The iconoclastic punks of Big Legal Mess music and producer/guitarist/blues mystic Jimbo Mathus are great music people to bring out the goods in the mysterious piano man Ironing Board Sam.
These folks are great at either taking an artist’s music and putting it in a whole new context or amping it up way past 11. Sam has never had a problem with his intensity, creativity, or soul, but Mathus and producer Bruce Watson hone it and update it. There is a good mix of 1990s rock ‘n’ roll and 1970s slow-burn rhythm and blues. Some numbers here, such as “The Thrill Hunt,” gradually stretch the tension like a rubber band before letting it release slowly or, like the philosophical spoken word statement title track, never let it go at all. Those songs give an ominous and eerie texture to this record. Sam’s keyboard work, while present, is toned down.
There are fewer solos and fewer pianos in the arrangements. However, the record puts the focus on Sam’s voice, which has the grit of a man who has earned every blues he thinks and says.
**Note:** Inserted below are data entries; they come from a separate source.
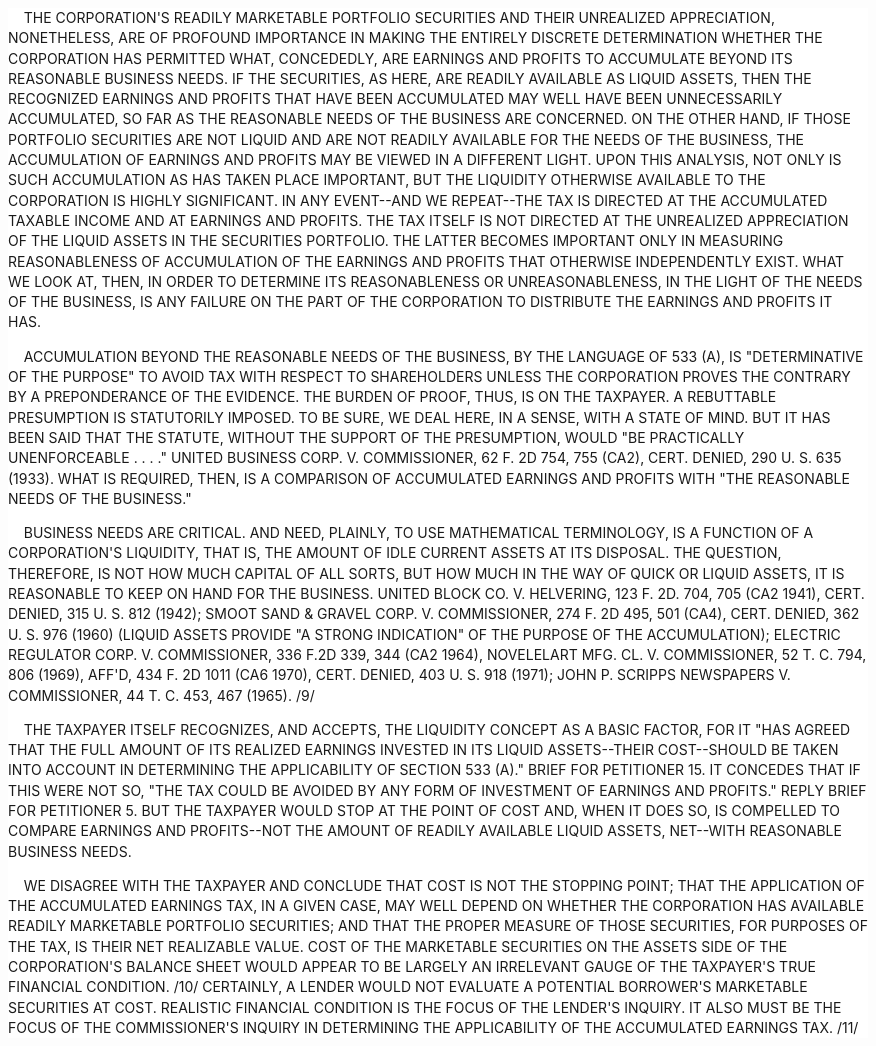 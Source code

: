     THE CORPORATION'S READILY MARKETABLE PORTFOLIO SECURITIES AND THEIR UNREALIZED APPRECIATION, NONETHELESS, ARE OF PROFOUND IMPORTANCE IN MAKING THE ENTIRELY DISCRETE DETERMINATION WHETHER THE CORPORATION HAS PERMITTED WHAT, CONCEDEDLY, ARE EARNINGS AND PROFITS TO ACCUMULATE BEYOND ITS REASONABLE BUSINESS NEEDS.  IF THE SECURITIES, AS HERE, ARE READILY AVAILABLE AS LIQUID ASSETS, THEN THE RECOGNIZED EARNINGS AND PROFITS THAT HAVE BEEN ACCUMULATED MAY WELL HAVE BEEN UNNECESSARILY ACCUMULATED, SO FAR AS THE REASONABLE NEEDS OF THE BUSINESS ARE CONCERNED.  ON THE OTHER HAND, IF THOSE PORTFOLIO SECURITIES ARE NOT LIQUID AND ARE NOT READILY AVAILABLE FOR THE NEEDS OF THE BUSINESS, THE ACCUMULATION OF EARNINGS AND PROFITS MAY BE VIEWED IN A DIFFERENT LIGHT.  UPON THIS ANALYSIS, NOT ONLY IS SUCH ACCUMULATION AS HAS TAKEN PLACE IMPORTANT, BUT THE LIQUIDITY OTHERWISE AVAILABLE TO THE CORPORATION IS HIGHLY SIGNIFICANT.  IN ANY EVENT--AND WE REPEAT--THE TAX IS DIRECTED AT THE ACCUMULATED TAXABLE INCOME AND AT EARNINGS AND PROFITS.  THE TAX ITSELF IS NOT DIRECTED AT THE UNREALIZED APPRECIATION OF THE LIQUID ASSETS IN THE SECURITIES PORTFOLIO.  THE LATTER BECOMES IMPORTANT ONLY IN MEASURING REASONABLENESS OF ACCUMULATION OF THE EARNINGS AND PROFITS THAT OTHERWISE INDEPENDENTLY EXIST.  WHAT WE LOOK AT, THEN, IN ORDER TO DETERMINE ITS REASONABLENESS OR UNREASONABLENESS, IN THE LIGHT OF THE NEEDS OF THE BUSINESS, IS ANY FAILURE ON THE PART OF THE CORPORATION TO DISTRIBUTE THE EARNINGS AND PROFITS IT HAS.

    ACCUMULATION BEYOND THE REASONABLE NEEDS OF THE BUSINESS, BY THE LANGUAGE OF 533 (A), IS "DETERMINATIVE OF THE PURPOSE" TO AVOID TAX WITH RESPECT TO SHAREHOLDERS UNLESS THE CORPORATION PROVES THE CONTRARY BY A PREPONDERANCE OF THE EVIDENCE.  THE BURDEN OF PROOF, THUS, IS ON THE TAXPAYER.  A REBUTTABLE PRESUMPTION IS STATUTORILY IMPOSED.  TO BE SURE, WE DEAL HERE, IN A SENSE, WITH A STATE OF MIND.  BUT IT HAS BEEN SAID THAT THE STATUTE, WITHOUT THE SUPPORT OF THE PRESUMPTION, WOULD "BE PRACTICALLY UNENFORCEABLE . . . ."  UNITED BUSINESS CORP. V. COMMISSIONER, 62 F. 2D 754, 755 (CA2), CERT. DENIED, 290 U. S. 635 (1933).  WHAT IS REQUIRED, THEN, IS A COMPARISON OF ACCUMULATED EARNINGS AND PROFITS WITH "THE REASONABLE NEEDS OF THE BUSINESS."

    BUSINESS NEEDS ARE CRITICAL.  AND NEED, PLAINLY, TO USE MATHEMATICAL TERMINOLOGY, IS A FUNCTION OF A CORPORATION'S LIQUIDITY, THAT IS, THE AMOUNT OF IDLE CURRENT ASSETS AT ITS DISPOSAL.  THE QUESTION, THEREFORE, IS NOT HOW MUCH CAPITAL OF ALL SORTS, BUT HOW MUCH IN THE WAY OF QUICK OR LIQUID ASSETS, IT IS REASONABLE TO KEEP ON HAND FOR THE BUSINESS.  UNITED BLOCK CO. V. HELVERING, 123 F. 2D.  704, 705 (CA2 1941), CERT. DENIED, 315 U. S. 812 (1942); SMOOT SAND & GRAVEL CORP. V. COMMISSIONER, 274 F. 2D 495, 501 (CA4), CERT. DENIED, 362 U. S. 976 (1960) (LIQUID ASSETS PROVIDE "A STRONG INDICATION" OF THE PURPOSE OF THE ACCUMULATION); ELECTRIC REGULATOR CORP. V. COMMISSIONER, 336 F.2D 339, 344 (CA2 1964), NOVELELART MFG. CL. V. COMMISSIONER, 52 T. C. 794, 806 (1969), AFF'D, 434 F. 2D 1011 (CA6 1970), CERT. DENIED, 403 U. S. 918 (1971); JOHN P. SCRIPPS NEWSPAPERS V. COMMISSIONER, 44 T. C. 453, 467 (1965).  /9/

    THE TAXPAYER ITSELF RECOGNIZES, AND ACCEPTS, THE LIQUIDITY CONCEPT AS A BASIC FACTOR, FOR IT "HAS AGREED THAT THE FULL AMOUNT OF ITS REALIZED EARNINGS INVESTED IN ITS LIQUID ASSETS--THEIR COST--SHOULD BE TAKEN INTO ACCOUNT IN DETERMINING THE APPLICABILITY OF SECTION 533 (A)."  BRIEF FOR PETITIONER 15.  IT CONCEDES THAT IF THIS WERE NOT SO, "THE TAX COULD BE AVOIDED BY ANY FORM OF INVESTMENT OF EARNINGS AND PROFITS."  REPLY BRIEF FOR PETITIONER 5.  BUT THE TAXPAYER WOULD STOP AT THE POINT OF COST AND, WHEN IT DOES SO, IS COMPELLED TO COMPARE EARNINGS AND PROFITS--NOT THE AMOUNT OF READILY AVAILABLE LIQUID ASSETS, NET--WITH REASONABLE BUSINESS NEEDS.

    WE DISAGREE WITH THE TAXPAYER AND CONCLUDE THAT COST IS NOT THE STOPPING POINT; THAT THE APPLICATION OF THE ACCUMULATED EARNINGS TAX, IN A GIVEN CASE, MAY WELL DEPEND ON WHETHER THE CORPORATION HAS AVAILABLE READILY MARKETABLE PORTFOLIO SECURITIES; AND THAT THE PROPER MEASURE OF THOSE SECURITIES, FOR PURPOSES OF THE TAX, IS THEIR NET REALIZABLE VALUE.  COST OF THE MARKETABLE SECURITIES ON THE ASSETS SIDE OF THE CORPORATION'S BALANCE SHEET WOULD APPEAR TO BE LARGELY AN IRRELEVANT GAUGE OF THE TAXPAYER'S TRUE FINANCIAL CONDITION.  /10/ CERTAINLY, A LENDER WOULD NOT EVALUATE A POTENTIAL BORROWER'S MARKETABLE SECURITIES AT COST.  REALISTIC FINANCIAL CONDITION IS THE FOCUS OF THE LENDER'S INQUIRY.  IT ALSO MUST BE THE FOCUS OF THE COMMISSIONER'S INQUIRY IN DETERMINING THE APPLICABILITY OF THE ACCUMULATED EARNINGS TAX.  /11/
The band is loose enough to roll with Sam’s feel but tight enough to keep everything together. The sound here is modern and slightly adventurous for a blues record. However, when highlighting a man who once performed in a 1500-gallon water tank at Jazz Fest and whose hot air balloon concert was only canceled by bad weather, it is the next step in this inventive musician’s career.